Dalam teorinya tatapan lelaki (male gaze), artis perempuan atau perempuan yang foto maupun videonya ditampilkan di media, akan selalu menjadi korban scopophilia, yaitu insting lelaki yang menjadikan perempuan sebagai objek tontonan erotis untuk ‘kesenangan’ pandangan lelaki. (Mulvey dalam Nurhidayat, 2016).
Scopophilia direalisasikan dalam bentuk fetitisme, yaitu propaganda yang membujuk perempuan dicitrakan memiliki krindahan tubuh, sehingga perempuan merasa puas dan bangga atas dirinya sendiri ketika foto maupun videonya tampil di media. Dan mereka tidak dasar telah diesploitasi secara seksual. (Mulvey dalam Nurhidayat, 2016).
Komodifikasi hijab, terutama komodifikasi oleh para selebitis, juga oleh selebritis bergelar ‘ustadz’ harus diberantas melalui pengaktivan dakwah dan tarbiyah di tengah khalayak luas. Sebab para selebritis adalah public figure, sehingga segala pikiran, ucapan, dan perilaku mereka meskipun nyeleneh dan merugikan, akan dengan mudah diikuti oleh khalayak yang menjadi penggemarnya, terutama dari kalangan perempuan awam dalam beragama.
Penggencaran aktivitas dakwah dan tarbiyah ini dapat disinergikan antar ormas maupun lembaga Islam, sehingga nantinya akan diperoleh hasil maksimal. Dakwah dan tarbiyah yang tersinergi merupakan strategi efektif dan efisien untuk menghadapi tantangan kontemporer di Indonesia maupun mancanegara. Sinergi yang terstuktur rapi seperti ini telah diajarkan oleh agama Islam. (Achmad, 1995).
Allah subhanahu wata’ala berfirman, yang artyinya; “Sesungguhnya Allah mencintai orang-orang yang berjuang di jalan-Nya dalam barisan yang teratur, mereka seakan-akan seperti suatu bangunan yang tersusun kokoh.” (QS. ash-Shaf : 4).
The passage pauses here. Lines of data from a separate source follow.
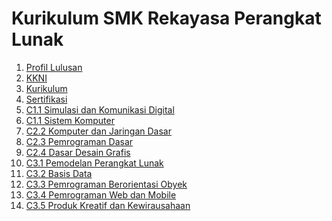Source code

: <h1>Kurikulum SMK Rekayasa Perangkat Lunak</h1>

<ol>
  <li><a href="../../wiki/01-Profil-Lulusan" title="Profil Lulusan">Profil Lulusan</li>
  <li><a href="../../wiki/02-KKNI" title="KKNI">KKNI</li>
  <li><a href="../../wiki/03-Kurikulum" title="Kurikulum">Kurikulum</li>
  <li><a href="../../wiki/04-Sertifikasi" title="Sertifikasi">Sertifikasi</li>
  <li><a href="../../wiki/C1.1-Simulasi-dan-Komunikasi-Digital" title="C1.1 Simulasi dan Komunikasi Digital">C1.1 Simulasi dan Komunikasi Digital</li>
  <li><a href="../../wiki/C2.1-Sistem-Komputer" title="C1.1 Sistem Komputer">C1.1 Sistem Komputer</li>
  <li><a href="../../wiki/C2.2-Komputer-dan-Jaringan-Dasar" title="C2.2 Komputer dan Jaringan Dasar">C2.2 Komputer dan Jaringan Dasar</li>
  <li><a href="../../wiki/C2.3-Pemrograman-Dasar" title="C2.3 Pemrograman Dasar">C2.3 Pemrograman Dasar</li>
  <li><a href="../../wiki/C2.4-Dasar-Desain-Grafis" title="C2.4 Dasar Desain Grafis">C2.4 Dasar Desain Grafis</li>
  <li><a href="../../wiki/C3.1-Pemodelan-Perangkat-Lunak" title="C3.1 Pemodelan Perangkat Lunak">C3.1 Pemodelan Perangkat Lunak</li>
  <li><a href="../../wiki/C3.2-Basis-Data" title="C3.2 Basis Data">C3.2 Basis Data</li>
  <li><a href="../../wiki/C3.3-Pemrograman-Berorientasi-Obyek" title="C3.3 Pemrograman Berorientasi Obyek">C3.3 Pemrograman Berorientasi Obyek</li>
  <li><a href="../../wiki/C3.4-Pemrograman-Web-dan-Mobile" title="C3.4 Pemrograman Web dan Mobile">C3.4 Pemrograman Web dan Mobile</li>
  <li><a href="../../wiki/C3.5-Produk-Kreatif-dan-Kewirausahaan" title="C3.5 Produk Kreatif dan Kewirausahaan">C3.5 Produk Kreatif dan Kewirausahaan</li>
</ol>
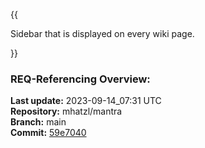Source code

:{{
  
Sidebar that is displayed on every wiki page.

}}

### **REQ-Referencing Overview:**

**Last update:** 2023-09-14_07:31 UTC  
**Repository:** mhatzl/mantra  
**Branch:** main  
**Commit:** [59e7040](https://github.com/mhatzl/mantra/commit/59e704069e2149dc4f6a29919c40d941775344a6)  
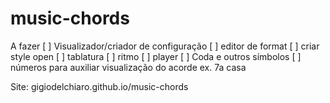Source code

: # music-chords
A fazer
[ ] Visualizador/criador de configuração
[ ] editor de format
[ ] criar style open
[ ] tablatura
[ ] ritmo
[ ] player
[ ] Coda e outros símbolos
[ ] números para auxiliar visualização do acorde ex. 7a casa

Site: gigiodelchiaro.github.io/music-chords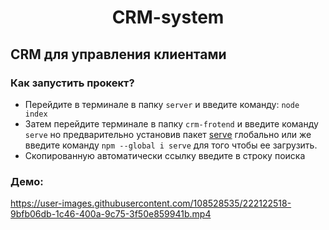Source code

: <h1 align="center">CRM-system</h1>
<h2>CRM для управления клиентами</h2>
<h3>Как запустить прокект?</h3>
<ul>
    <li>Перейдите в терминале в папку <code>server</code> и введите команду: <code>node index</code></li>
    <li>Затем перейдите терминале в папку <code>crm-frotend</code> и введите команду <code>serve</code> но предварительно установив пакет <a target="_blank" href="https://www.npmjs.com/package/serve">serve</a> глобально или же введите команду <code>npm --global i serve</code> для того чтобы ее загрузить.</li>
    <li>Скопированную автоматически ссылку введите в строку поиска</li>
</ul>
<h3>Демо:</h3>

 



https://user-images.githubusercontent.com/108528535/222122518-9bfb06db-1c46-400a-9c75-3f50e859941b.mp4

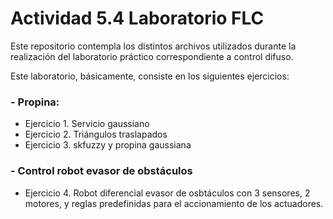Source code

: # Actividad 5.4 Laboratorio FLC

Este repositorio contempla los distintos archivos utilizados durante la realización del laboratorio práctico correspondiente a control difuso.

Este laboratorio, básicamente, consiste en los siguientes ejercicios:
### - Propina:
- Ejercicio 1. Servicio gaussiano
- Ejercicio 2. Triángulos traslapados
- Ejercicio 3. skfuzzy y propina gaussiana
### - Control robot evasor de obstáculos
- Ejercicio 4. Robot diferencial evasor de osbtáculos con 3 sensores, 2 motores, y reglas predefinidas para el accionamiento de los actuadores.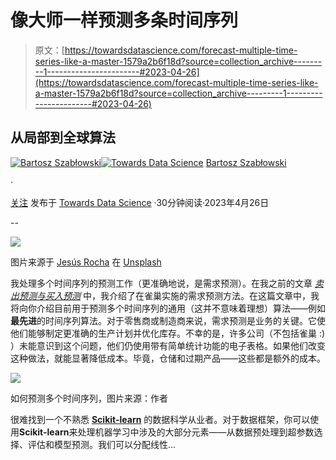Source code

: # 像大师一样预测多条时间序列

> 原文：[https://towardsdatascience.com/forecast-multiple-time-series-like-a-master-1579a2b6f18d?source=collection_archive---------1-----------------------#2023-04-26](https://towardsdatascience.com/forecast-multiple-time-series-like-a-master-1579a2b6f18d?source=collection_archive---------1-----------------------#2023-04-26)

## 从局部到全球算法

[](https://medium.com/@zukaschikume?source=post_page-----1579a2b6f18d--------------------------------)[![Bartosz Szabłowski](../Images/2115d18d8d0463a6c680b0461472c203.png)](https://medium.com/@zukaschikume?source=post_page-----1579a2b6f18d--------------------------------)[](https://towardsdatascience.com/?source=post_page-----1579a2b6f18d--------------------------------)[![Towards Data Science](../Images/a6ff2676ffcc0c7aad8aaf1d79379785.png)](https://towardsdatascience.com/?source=post_page-----1579a2b6f18d--------------------------------) [Bartosz Szabłowski](https://medium.com/@zukaschikume?source=post_page-----1579a2b6f18d--------------------------------)

·

[关注](https://medium.com/m/signin?actionUrl=https%3A%2F%2Fmedium.com%2F_%2Fsubscribe%2Fuser%2Fec1c87fce576&operation=register&redirect=https%3A%2F%2Ftowardsdatascience.com%2Fforecast-multiple-time-series-like-a-master-1579a2b6f18d&user=Bartosz+Szab%C5%82owski&userId=ec1c87fce576&source=post_page-ec1c87fce576----1579a2b6f18d---------------------post_header-----------) 发布于 [Towards Data Science](https://towardsdatascience.com/?source=post_page-----1579a2b6f18d--------------------------------) ·30分钟阅读·2023年4月26日[](https://medium.com/m/signin?actionUrl=https%3A%2F%2Fmedium.com%2F_%2Fvote%2Ftowards-data-science%2F1579a2b6f18d&operation=register&redirect=https%3A%2F%2Ftowardsdatascience.com%2Fforecast-multiple-time-series-like-a-master-1579a2b6f18d&user=Bartosz+Szab%C5%82owski&userId=ec1c87fce576&source=-----1579a2b6f18d---------------------clap_footer-----------)

--

[](https://medium.com/m/signin?actionUrl=https%3A%2F%2Fmedium.com%2F_%2Fbookmark%2Fp%2F1579a2b6f18d&operation=register&redirect=https%3A%2F%2Ftowardsdatascience.com%2Fforecast-multiple-time-series-like-a-master-1579a2b6f18d&source=-----1579a2b6f18d---------------------bookmark_footer-----------)![](../Images/3393fc3c8c56dbacebe783c486b2d2e7.png)

图片来源于 [Jesús Rocha](https://unsplash.com/@jjrocha?utm_source=medium&utm_medium=referral) 在 [Unsplash](https://unsplash.com/?utm_source=medium&utm_medium=referral)

我处理多个时间序列的预测工作（更准确地说，是需求预测）。在我之前的文章 [*卖出预测与买入预测*](https://medium.com/towards-data-science/sell-out-sell-in-forecasting-45637005d6ee) 中，我介绍了在雀巢实施的需求预测方法。在这篇文章中，我将向你介绍目前用于预测多个时间序列的通用（这并不意味着理想）算法——例如**最先进**的时间序列算法。对于零售商或制造商来说，需求预测是业务的关键。它使他们能够制定更准确的生产计划并优化库存。不幸的是，许多公司（不包括雀巢 :) ）未能意识到这个问题，他们仍使用带有简单统计功能的电子表格。如果他们改变这种做法，就能显著降低成本。毕竟，仓储和过期产品——这些都是额外的成本。

![](../Images/6b8f08996d06912402198087dc3b5e19.png)

如何预测多个时间序列，图片来源：作者

很难找到一个不熟悉 [**Scikit-learn**](https://scikit-learn.org/) 的数据科学从业者。对于数据框架，你可以使用**Scikit-learn**来处理机器学习中涉及的大部分元素——从数据预处理到超参数选择、评估和模型预测。我们可以分配线性…
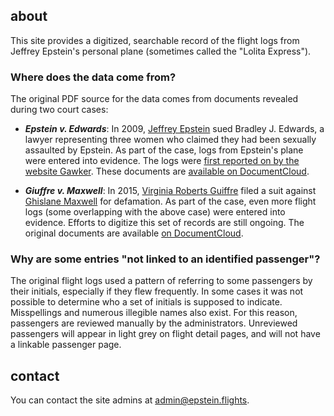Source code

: ## about

This site provides a digitized, searchable record of the flight logs from Jeffrey Epstein's personal plane (sometimes called the "Lolita Express").

### Where does the data come from?

The original PDF source for the data comes from documents revealed during two court cases:

- _**Epstein v. Edwards**_: In 2009, [Jeffrey Epstein](/passenger/jeffrey-epstein) sued Bradley J. Edwards, a lawyer representing three women who claimed they had been sexually assaulted by Epstein. As part of the case, logs from Epstein's plane were entered into evidence. The logs were [first reported on by the website Gawker](https://gawker.com/flight-logs-put-clinton-dershowitz-on-pedophile-billio-1681039971). These documents are [available on DocumentCloud](https://www.documentcloud.org/documents/1507315-epstein-flight-manifests.html).

- _**Giuffre v. Maxwell**_: In 2015, [Virginia Roberts Guiffre](/passenger/virginia-roberts-giuffre) filed a suit against [Ghislane Maxwell](/passenger/ghislane-maxwell) for defamation. As part of the case, even more flight logs (some overlapping with the above case) were entered into evidence. Efforts to digitize this set of records are still ongoing. The original documents are available [on DocumentCloud](https://assets.documentcloud.org/documents/6250471/Epstein-Docs.pdf).

### Why are some entries "not linked to an identified passenger"?

The original flight logs used a pattern of referring to some passengers by their initials, especially if they flew frequently. In some cases it was not possible to determine who a set of initials is supposed to indicate. Misspellings and numerous illegible names also exist. For this reason, passengers are reviewed manually by the administrators. Unreviewed passengers will appear in light grey on flight detail pages, and will not have a linkable passenger page.

## contact

You can contact the site admins at [admin@epstein.flights](admin@epstein.flights).
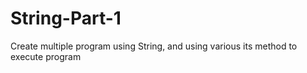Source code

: # String-Part-1
Create multiple program using String, and using various its method to execute program 
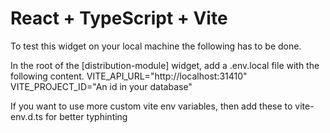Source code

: # React + TypeScript + Vite

To test this widget on your local machine the following has to be done.

In the root of the [distribution-module] widget, add a .env.local file with the following content.
VITE_API_URL="http://localhost:31410"
VITE_PROJECT_ID="An id in your database"

If you want to use more custom vite env variables, then add these to vite-env.d.ts for better typhinting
Salah satu tantangan dakwah kontemporer di Indonesia dan mancanegara adalah maraknya komodifikasi hijab melalui konten medsos yang kini digandrungi generasi milenial. Kaum muslimah berhijab perlu dilindungi oleeh berbagai komponen umat Islam gar mereka tidak menjadi korbankomodifikasi maupun korban fenomena male gaze, yang menghancurkan kehormatan mereka.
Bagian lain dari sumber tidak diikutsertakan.